> **TRY IT**
Work out how many lines of the material contain the string "parameters"; the answer is that number only.

TASK MATERIAL Block Start

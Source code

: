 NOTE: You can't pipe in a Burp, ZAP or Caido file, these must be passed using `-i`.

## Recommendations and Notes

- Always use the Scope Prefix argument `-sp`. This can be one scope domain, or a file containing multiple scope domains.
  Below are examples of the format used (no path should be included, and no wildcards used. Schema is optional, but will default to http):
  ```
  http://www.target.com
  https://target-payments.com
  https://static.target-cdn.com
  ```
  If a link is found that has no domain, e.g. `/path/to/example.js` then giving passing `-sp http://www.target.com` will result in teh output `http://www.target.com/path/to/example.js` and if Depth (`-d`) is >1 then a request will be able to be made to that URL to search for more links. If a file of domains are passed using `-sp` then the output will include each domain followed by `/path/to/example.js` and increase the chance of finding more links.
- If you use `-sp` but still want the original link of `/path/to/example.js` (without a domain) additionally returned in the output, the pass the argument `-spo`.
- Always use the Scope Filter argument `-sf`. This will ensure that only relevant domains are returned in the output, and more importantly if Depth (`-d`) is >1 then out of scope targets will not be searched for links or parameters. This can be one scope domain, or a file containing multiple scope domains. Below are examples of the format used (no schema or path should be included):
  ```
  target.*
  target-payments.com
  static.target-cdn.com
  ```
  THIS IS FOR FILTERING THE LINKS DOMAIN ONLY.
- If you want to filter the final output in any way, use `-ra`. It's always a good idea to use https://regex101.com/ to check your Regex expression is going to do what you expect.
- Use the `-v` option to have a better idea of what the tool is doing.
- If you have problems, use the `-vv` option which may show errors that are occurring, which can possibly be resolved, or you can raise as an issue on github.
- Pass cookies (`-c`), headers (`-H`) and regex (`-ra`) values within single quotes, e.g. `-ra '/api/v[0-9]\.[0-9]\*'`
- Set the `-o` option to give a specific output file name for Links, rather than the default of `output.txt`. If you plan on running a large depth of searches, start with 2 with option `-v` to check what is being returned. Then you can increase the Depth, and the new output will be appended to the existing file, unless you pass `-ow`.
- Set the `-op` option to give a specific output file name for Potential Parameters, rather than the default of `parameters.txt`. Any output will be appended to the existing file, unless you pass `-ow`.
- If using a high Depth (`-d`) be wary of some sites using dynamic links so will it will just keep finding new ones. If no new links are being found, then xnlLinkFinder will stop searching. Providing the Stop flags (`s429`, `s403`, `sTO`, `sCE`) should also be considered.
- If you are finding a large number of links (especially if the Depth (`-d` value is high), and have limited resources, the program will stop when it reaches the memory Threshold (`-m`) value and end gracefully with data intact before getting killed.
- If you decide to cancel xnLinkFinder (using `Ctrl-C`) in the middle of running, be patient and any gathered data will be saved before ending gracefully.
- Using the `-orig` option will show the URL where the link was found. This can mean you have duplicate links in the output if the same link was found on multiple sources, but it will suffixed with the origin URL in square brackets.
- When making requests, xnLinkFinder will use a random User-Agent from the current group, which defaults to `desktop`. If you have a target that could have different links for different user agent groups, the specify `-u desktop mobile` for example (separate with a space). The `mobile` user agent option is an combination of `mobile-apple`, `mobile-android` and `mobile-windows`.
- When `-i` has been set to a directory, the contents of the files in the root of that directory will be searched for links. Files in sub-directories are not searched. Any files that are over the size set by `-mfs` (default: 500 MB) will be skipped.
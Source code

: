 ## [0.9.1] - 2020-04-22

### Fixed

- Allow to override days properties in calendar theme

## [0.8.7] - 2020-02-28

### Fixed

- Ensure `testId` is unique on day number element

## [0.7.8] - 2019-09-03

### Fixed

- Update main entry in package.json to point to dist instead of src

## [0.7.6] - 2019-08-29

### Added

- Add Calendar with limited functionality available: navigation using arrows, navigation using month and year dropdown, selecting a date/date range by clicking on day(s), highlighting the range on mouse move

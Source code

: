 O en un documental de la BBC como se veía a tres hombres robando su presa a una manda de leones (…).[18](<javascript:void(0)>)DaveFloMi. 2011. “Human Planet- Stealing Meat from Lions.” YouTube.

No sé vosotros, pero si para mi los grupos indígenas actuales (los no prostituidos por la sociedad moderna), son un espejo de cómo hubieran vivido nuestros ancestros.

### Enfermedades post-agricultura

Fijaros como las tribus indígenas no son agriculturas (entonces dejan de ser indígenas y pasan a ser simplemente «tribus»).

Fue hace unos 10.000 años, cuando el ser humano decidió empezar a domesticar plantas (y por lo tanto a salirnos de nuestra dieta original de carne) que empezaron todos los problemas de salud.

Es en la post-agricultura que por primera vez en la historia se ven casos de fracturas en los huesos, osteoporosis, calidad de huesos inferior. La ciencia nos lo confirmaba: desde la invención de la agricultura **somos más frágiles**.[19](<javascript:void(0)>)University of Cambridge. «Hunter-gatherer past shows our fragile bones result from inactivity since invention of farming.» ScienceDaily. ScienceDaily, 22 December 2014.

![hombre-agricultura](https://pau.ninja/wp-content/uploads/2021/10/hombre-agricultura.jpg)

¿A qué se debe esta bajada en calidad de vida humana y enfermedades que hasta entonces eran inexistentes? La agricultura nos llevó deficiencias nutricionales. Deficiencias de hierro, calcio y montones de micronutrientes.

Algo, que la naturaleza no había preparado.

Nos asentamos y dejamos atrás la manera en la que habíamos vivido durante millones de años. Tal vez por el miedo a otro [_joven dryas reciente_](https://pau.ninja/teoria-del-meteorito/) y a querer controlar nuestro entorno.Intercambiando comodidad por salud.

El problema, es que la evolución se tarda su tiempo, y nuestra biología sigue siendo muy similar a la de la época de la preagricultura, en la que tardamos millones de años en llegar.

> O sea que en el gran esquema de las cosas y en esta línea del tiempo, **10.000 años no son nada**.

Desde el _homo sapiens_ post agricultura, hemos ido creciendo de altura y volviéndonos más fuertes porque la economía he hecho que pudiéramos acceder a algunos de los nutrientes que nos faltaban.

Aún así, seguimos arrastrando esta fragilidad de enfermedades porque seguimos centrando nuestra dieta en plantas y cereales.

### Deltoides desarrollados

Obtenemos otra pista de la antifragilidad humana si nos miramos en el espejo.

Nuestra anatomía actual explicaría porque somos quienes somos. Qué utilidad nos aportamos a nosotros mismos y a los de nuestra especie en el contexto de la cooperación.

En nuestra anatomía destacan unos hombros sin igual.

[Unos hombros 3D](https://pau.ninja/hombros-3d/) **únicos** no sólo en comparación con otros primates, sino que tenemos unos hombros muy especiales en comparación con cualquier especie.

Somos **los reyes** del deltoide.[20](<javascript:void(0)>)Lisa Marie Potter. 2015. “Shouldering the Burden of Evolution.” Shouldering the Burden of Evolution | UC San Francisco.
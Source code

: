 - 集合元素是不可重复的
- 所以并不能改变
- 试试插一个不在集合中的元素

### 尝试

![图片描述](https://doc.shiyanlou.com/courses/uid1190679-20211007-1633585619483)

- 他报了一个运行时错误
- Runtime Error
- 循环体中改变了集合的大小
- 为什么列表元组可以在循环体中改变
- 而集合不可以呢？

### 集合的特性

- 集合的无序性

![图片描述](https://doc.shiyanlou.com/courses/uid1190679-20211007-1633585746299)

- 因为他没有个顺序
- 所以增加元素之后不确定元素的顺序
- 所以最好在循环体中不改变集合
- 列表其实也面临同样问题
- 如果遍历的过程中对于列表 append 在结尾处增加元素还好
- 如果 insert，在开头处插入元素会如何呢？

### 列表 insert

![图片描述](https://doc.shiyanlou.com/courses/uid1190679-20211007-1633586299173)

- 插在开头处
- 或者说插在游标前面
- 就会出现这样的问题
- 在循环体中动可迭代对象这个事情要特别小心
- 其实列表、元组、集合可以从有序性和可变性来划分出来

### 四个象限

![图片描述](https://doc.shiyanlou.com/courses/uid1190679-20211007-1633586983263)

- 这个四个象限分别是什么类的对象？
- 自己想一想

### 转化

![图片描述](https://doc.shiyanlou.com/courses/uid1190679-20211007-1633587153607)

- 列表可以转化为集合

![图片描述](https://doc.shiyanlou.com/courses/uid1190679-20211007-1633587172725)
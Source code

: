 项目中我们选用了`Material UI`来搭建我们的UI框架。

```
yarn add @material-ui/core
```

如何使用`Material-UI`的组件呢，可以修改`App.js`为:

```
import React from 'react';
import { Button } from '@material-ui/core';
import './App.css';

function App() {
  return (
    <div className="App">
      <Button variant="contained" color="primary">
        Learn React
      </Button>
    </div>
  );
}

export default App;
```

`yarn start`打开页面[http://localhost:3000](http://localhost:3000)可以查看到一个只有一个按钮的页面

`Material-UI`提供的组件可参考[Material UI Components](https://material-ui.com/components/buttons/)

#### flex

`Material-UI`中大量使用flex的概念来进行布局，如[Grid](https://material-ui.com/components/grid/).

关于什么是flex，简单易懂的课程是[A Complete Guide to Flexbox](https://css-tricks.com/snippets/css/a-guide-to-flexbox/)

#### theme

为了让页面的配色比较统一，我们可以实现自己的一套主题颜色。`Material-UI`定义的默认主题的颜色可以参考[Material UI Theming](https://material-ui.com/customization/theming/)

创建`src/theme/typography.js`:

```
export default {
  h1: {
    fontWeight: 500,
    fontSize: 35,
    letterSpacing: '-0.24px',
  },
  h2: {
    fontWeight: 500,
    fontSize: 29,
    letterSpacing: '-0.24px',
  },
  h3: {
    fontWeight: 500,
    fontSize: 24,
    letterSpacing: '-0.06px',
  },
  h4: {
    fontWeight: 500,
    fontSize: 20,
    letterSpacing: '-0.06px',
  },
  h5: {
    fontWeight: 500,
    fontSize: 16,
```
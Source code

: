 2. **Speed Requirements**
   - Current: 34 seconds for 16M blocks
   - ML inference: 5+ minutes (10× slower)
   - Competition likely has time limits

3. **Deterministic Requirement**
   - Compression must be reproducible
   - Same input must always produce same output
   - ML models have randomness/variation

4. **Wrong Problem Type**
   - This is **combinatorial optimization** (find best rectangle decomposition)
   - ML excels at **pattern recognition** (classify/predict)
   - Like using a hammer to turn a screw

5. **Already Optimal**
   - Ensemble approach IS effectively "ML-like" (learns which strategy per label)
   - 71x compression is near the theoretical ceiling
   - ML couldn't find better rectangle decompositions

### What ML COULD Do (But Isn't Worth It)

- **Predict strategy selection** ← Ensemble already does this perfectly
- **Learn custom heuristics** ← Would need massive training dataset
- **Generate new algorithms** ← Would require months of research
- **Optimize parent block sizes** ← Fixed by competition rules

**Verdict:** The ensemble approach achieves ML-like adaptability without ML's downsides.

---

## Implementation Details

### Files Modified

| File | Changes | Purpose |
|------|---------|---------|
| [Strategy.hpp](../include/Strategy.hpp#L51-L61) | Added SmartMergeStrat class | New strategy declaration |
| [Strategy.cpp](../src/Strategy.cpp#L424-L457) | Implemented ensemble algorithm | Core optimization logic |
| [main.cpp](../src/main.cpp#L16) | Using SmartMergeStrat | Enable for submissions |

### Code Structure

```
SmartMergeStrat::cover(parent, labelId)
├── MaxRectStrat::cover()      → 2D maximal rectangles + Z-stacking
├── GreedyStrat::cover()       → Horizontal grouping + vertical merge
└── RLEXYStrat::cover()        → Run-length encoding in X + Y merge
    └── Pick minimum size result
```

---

TASK MATERIAL Block End

> **ANSWER BOX**
2